„Od trzech dni Rosjanie luzują swoje wojska, czyli wymieniają swoje oddziały w rejonie Bachmutu, m.in. wycofali stamtąd część Grupy Wagnera, bo poniosła duże straty. W to miejsce wchodzą nowe jednostki, które już kiedyś walczyły, ale miały przerwę operacyjną. Pojawienie się nowych formacji na froncie powoduje, że muszą się oswoić z terenem, zadaniami, pozycjami itd. Ukraińcy wykryli moment luzowania oddziałów, gdy występuje trochę chaosu, i przeprowadzili kontratak. Rosjanie zostali zaatakowani w najmniej dogodnym dla nich momencie” - mówi w rozmowie z portalem wPolityce.pl gen. Waldemar Skrzypczak, były dowódca Wojsk Lądowych.
wPolityce.pl: Jak by pan przedstawił obecną sytuację na Ukrainie? Dostrzega pan jakieś istotne zdarzenia na froncie w ostatnim czasie?
Gen. Waldemar Skrzypczak: Generalnie sytuacja na froncie, jeżeli chodzi o strategiczny poziom, jest w zasadzie bez zmian. Trwa takie „przegryzanie frontowe” z obu stron, raz atakują Rosjanie, a raz Ukraińcy, czego przykładem jest to co dziś stało się w Bachmucie, gdzie Ukraińcom udało się odbić część tego miasta.
To jest właśnie najgłośniejsza dziś informacja, jeżeli chodzi o przebieg wojny na Ukrainie. Należy to uznać za jakiś istotny przełom?
Należy przyjmować to spokojnie, to nie jest kontrofensywa. Od trzech dni Rosjanie luzują swoje wojska, czyli wymieniają swoje oddziały w rejonie Bachmutu, m.in. wycofali stamtąd część Grupy Wagnera, bo poniosła duże straty. W to miejsce wchodzą nowe jednostki, które już kiedyś walczyły, ale miały przerwę operacyjną. Pojawienie się nowych formacji na froncie powoduje, że muszą się oswoić z terenem, zadaniami, pozycjami itd. Ukraińcy wykryli moment luzowania oddziałów, gdy występuje trochę chaosu, i przeprowadzili kontratak. Rosjanie zostali zaatakowani w najmniej dogodnym dla nich momencie.
W ostatnim czasie pojawiają się informacje, że Rosjanie ewakuują mieszkańców np. z kontrolowanego przez siebie obszaru Zaporoża. Jaki jest cel tych działań?
Rosjanie tak sobie czyszczą strefę działań bojowych, żeby ludzie im nie przeszkadzali. Przewidują, że na tym obszarze może dojść do intensywnych działań.
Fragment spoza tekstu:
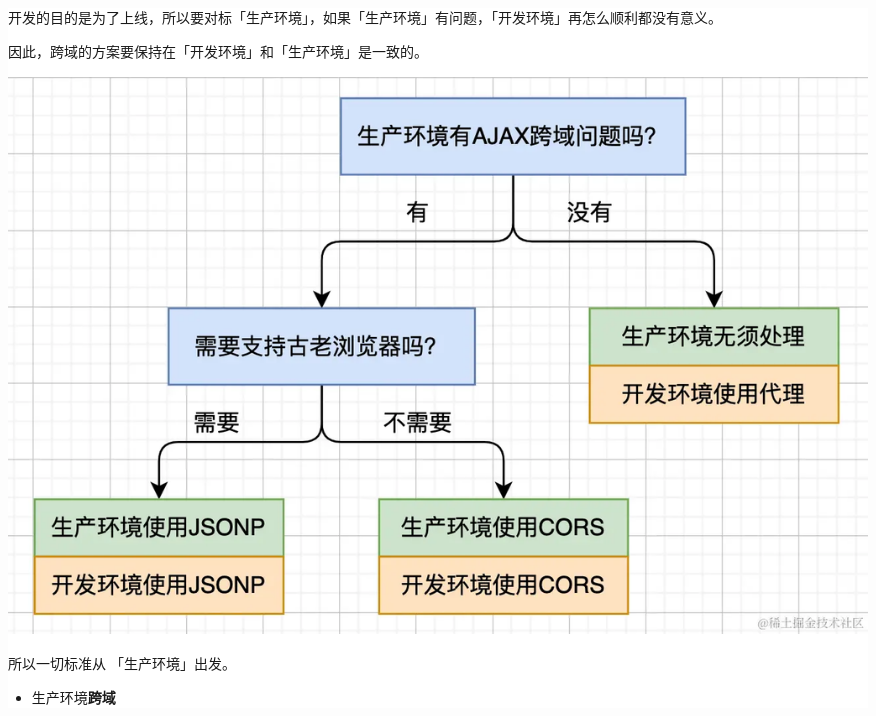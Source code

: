开发的目的是为了上线，所以要对标「生产环境」，如果「生产环境」有问题，「开发环境」再怎么顺利都没有意义。

因此，跨域的方案要保持在「开发环境」和「生产环境」是一致的。

![image.png](/img/js/post-content-cross10.png)

所以一切标准从 「生产环境」出发。

- 生产环境**跨域**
Jednocześnie wciąż spływają doniesienia o silnych ukraińskich ostrzałach terenów zajmowanych przez Rosjan w obwodach zaporoskim czy chersońskim. To przygotowanie artyleryjskie przed kontrofensywą?
Nie. Ukraińcy strzelają po prostu tam, gdzie wykryją rosyjskie cele. Moim zdaniem Ukraińcy mają przygotowanych kilka scenariuszy prowadzenia operacji i wybiorą ten, który będzie według nich najskuteczniejszy. Stoją przed wielkim wyzwaniem, bo mają wojska sformowane na zachód od Dniepru. Wielką operacją będzie przeprowadzić wojska z zachodniej i centralnej Ukrainy, nie dziewięć, tylko kilkanaście brygad, a nawet ponad dwadzieścia, na wschód od Dniepru. Muszą być do tego odpowiednie przeprawy, mosty. Natomiast Rosjanie cały czas będą starali się niszczyć te przeprawy. To jest wielkie wyzwanie dla Ukraińców.
Czy to zatem przesadzone, że w najbliższym czasie Ukraińcy przeprowadzą jakąś poważną kontrofensywę, czy też z uwagi na nieprzychylne okoliczności mogą w ogóle z niej zrezygnować?
Według mnie ta kontrofensywa będzie miała miejsce, tylko to nie będzie takie nie wiadomo co jak niektórzy myślą, że Ukraińcy teraz zdobędą Krym. Na pewno Ukraińcy okrążą część wojsk rosyjskich i je rozbiją, bo im jest potrzebny sukces, który pozwoli im trochę zmienić położenie operacyjne na swoją korzyść. Konkretnie to może być np. okrążenie części rosyjskich wojsk w Donbasie, bo one są w rozgardiaszu, prowadzą natarcie. Można wykorzystać moment rotacji, luzowania, by dokonać oskrzydlającego ataku np. na wojska, które szturmują Bachmut czy Siewiersk. To jednak Ukraińcy decydują o czasie i miejscu, gdzie uderzą. Natomiast w mediach ukraińska ofensywa trwa już od lutego. Takie spekulacje nic nie wnoszą, a zakłócają tylko obraz rzeczywistości.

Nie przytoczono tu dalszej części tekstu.